Financing non-functional state-owned companies will be forced to stop
SA’s debt trajectory is on a troubled path; without drastic measures to curtail growing debt the market will eventually punish the state with a sudden stop in capital inflows. What I fear most is not just an inability to service the debt, nor the state being unable to finance its ever-increasing social needs. These are crucial, but when pushed against an impenetrable wall of capital market discipline the government will eventually be forced to cut its ever lavish spending needs, such as financing non-functional state-owned companies.
The risk I am worried about is an inability on the part of the SA Reserve Bank to respond appropriately to suppress inflation if it rises above the target. This might not be over the short-term, as the Bank has indicated that it is not worried about inflation over the next 18-24 months, but inflation will return at some point in the next cycle and the Bank’s monetary policy committee will not have the space to respond because it will be handcuffed by the high debt levels.
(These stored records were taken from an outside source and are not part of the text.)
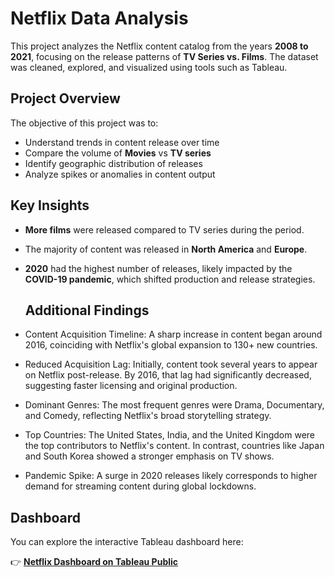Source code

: # Netflix Data Analysis 

This project analyzes the Netflix content catalog from the years **2008 to 2021**, focusing on the release patterns of **TV Series vs. Films**. The dataset was cleaned, explored, and visualized using tools such as Tableau.

## Project Overview

The objective of this project was to:

* Understand trends in content release over time
* Compare the volume of **Movies** vs **TV series**
* Identify geographic distribution of releases
* Analyze spikes or anomalies in content output

## Key Insights

* **More films** were released compared to TV series during the period.
* The majority of content was released in **North America** and **Europe**.
* **2020** had the highest number of releases, likely impacted by the **COVID-19 pandemic**, which shifted production and release strategies.

  ## Additional Findings
* Content Acquisition Timeline: A sharp increase in content began around 2016, coinciding with Netflix's global expansion to 130+ new countries.
* Reduced Acquisition Lag: Initially, content took several years to appear on Netflix post-release. By 2016, that lag had significantly decreased, suggesting faster licensing and original production.
* Dominant Genres: The most frequent genres were Drama, Documentary, and Comedy, reflecting Netflix's broad storytelling strategy.
* Top Countries: The United States, India, and the United Kingdom were the top contributors to Netflix's content. In contrast, countries like Japan and South Korea showed a stronger emphasis on TV shows.
* Pandemic Spike: A surge in 2020 releases likely corresponds to higher demand for streaming content during global lockdowns.

## Dashboard

You can explore the interactive Tableau dashboard here:

👉 [**Netflix Dashboard on Tableau Public**](https://public.tableau.com/app/profile/sofia.maksymenko/viz/Netflix_17391946256480/Netflix)


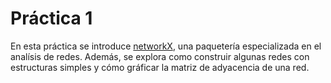# Práctica 1 

En esta práctica se introduce [networkX](https://networkx.org/), una paquetería especializada en el analísis de redes. Además, se explora como construir algunas redes con estructuras simples y cómo gráficar la matriz de adyacencia de una red. 

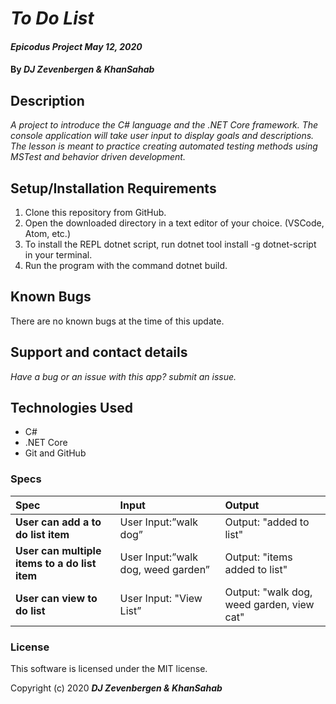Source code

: # _To Do List_

#### _Epicodus Project May 12, 2020_

#### By _**DJ Zevenbergen & KhanSahab**_

## Description

_A project to introduce the C# language and the .NET Core framework. The console application will take user input to display goals and descriptions. The lesson is meant to practice creating automated testing methods using MSTest and behavior driven development._

## Setup/Installation Requirements

1. Clone this repository from GitHub.
2. Open the downloaded directory in a text editor of your choice.
  (VSCode, Atom, etc.)
3. To install the REPL dotnet script, run dotnet tool install -g dotnet-script in your terminal.
4. Run the program with the command dotnet build.

## Known Bugs

There are no known bugs at the time of this update.
 
## Support and contact details

_Have a bug or an issue with this app? submit an issue._

## Technologies Used

* C#
* .NET Core
* Git and GitHub

### Specs
| Spec | Input | Output |
| :------------- | :------------- | :------------- |
| **User can add a to do list item** | User Input:”walk dog” | Output: "added to list" |
| **User can multiple items to a do list item** | User Input:”walk dog, weed garden” | Output: "items added to list" |
| **User can view to do list** | User Input: "View List” | Output: "walk dog, weed garden, view cat" |

### License

This software is licensed under the MIT license.

Copyright (c) 2020 **_DJ Zevenbergen & KhanSahab_**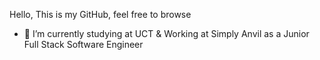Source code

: Hello, This is my GitHub, feel free to browse
- 🔭 I’m currently studying at UCT & Working at Simply Anvil as a Junior Full Stack Software Engineer

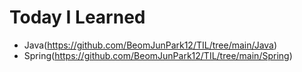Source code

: # Today I Learned
- Java(https://github.com/BeomJunPark12/TIL/tree/main/Java)
- Spring(https://github.com/BeomJunPark12/TIL/tree/main/Spring)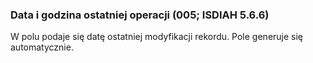 ### Data i godzina ostatniej operacji (005; ISDIAH 5.6.6)
W polu podaje się datę ostatniej modyfikacji rekordu. Pole generuje się automatycznie.
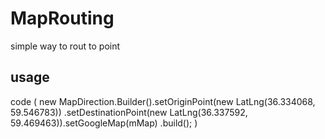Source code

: # MapRouting
simple way to rout to point 

## usage
  code (
   new MapDirection.Builder().setOriginPoint(new LatLng(36.334068, 59.546783))
        .setDestinationPoint(new LatLng(36.337592, 59.469463)).setGoogleMap(mMap)
        .build();
  )
  
  [logo]:https://github.com/gholamfarkhani/MapRouting/blob/master/map_ruting_screenshot.png "map"

 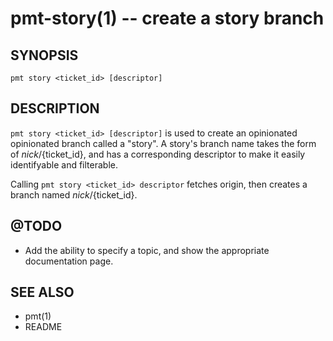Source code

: pmt-story(1) -- create a story branch
=====================================

## SYNOPSIS

    pmt story <ticket_id> [descriptor]

## DESCRIPTION

`pmt story <ticket_id> [descriptor]` is used to create an
opinionated opinionated branch called a "story". A story's
branch name takes the form of ${nick}/${ticket_id}, and has
a corresponding descriptor to make it easily identifyable and
filterable.

Calling `pmt story <ticket_id> descriptor` fetches origin,
then creates a branch named ${nick}/${ticket_id}.

## @TODO

* Add the ability to specify a topic, and show the appropriate
  documentation page.

## SEE ALSO

* pmt(1)
* README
Some pundits, inflation denialists and advocates for more government spending without the necessary growth-boosting measures would like to believe inflation doesn’t matter, and that inclusive growth can happen with structurally higher inflation. They say: let’s not worry about debt and inflation, let's just spend our way out of the recession. They say this without reference to skills and productivity, a deeply flawed ideological pivot that is not found in any country that has managed to dig itself out of recession or from low-middle income to higher income status.
Economic progress is not a function of biblical miracles but of hard choices and resolve to get to a specific desired outcome. Those choices should never seek to please everyone, especially those rent-seeking sectors of society not interested in shared progress.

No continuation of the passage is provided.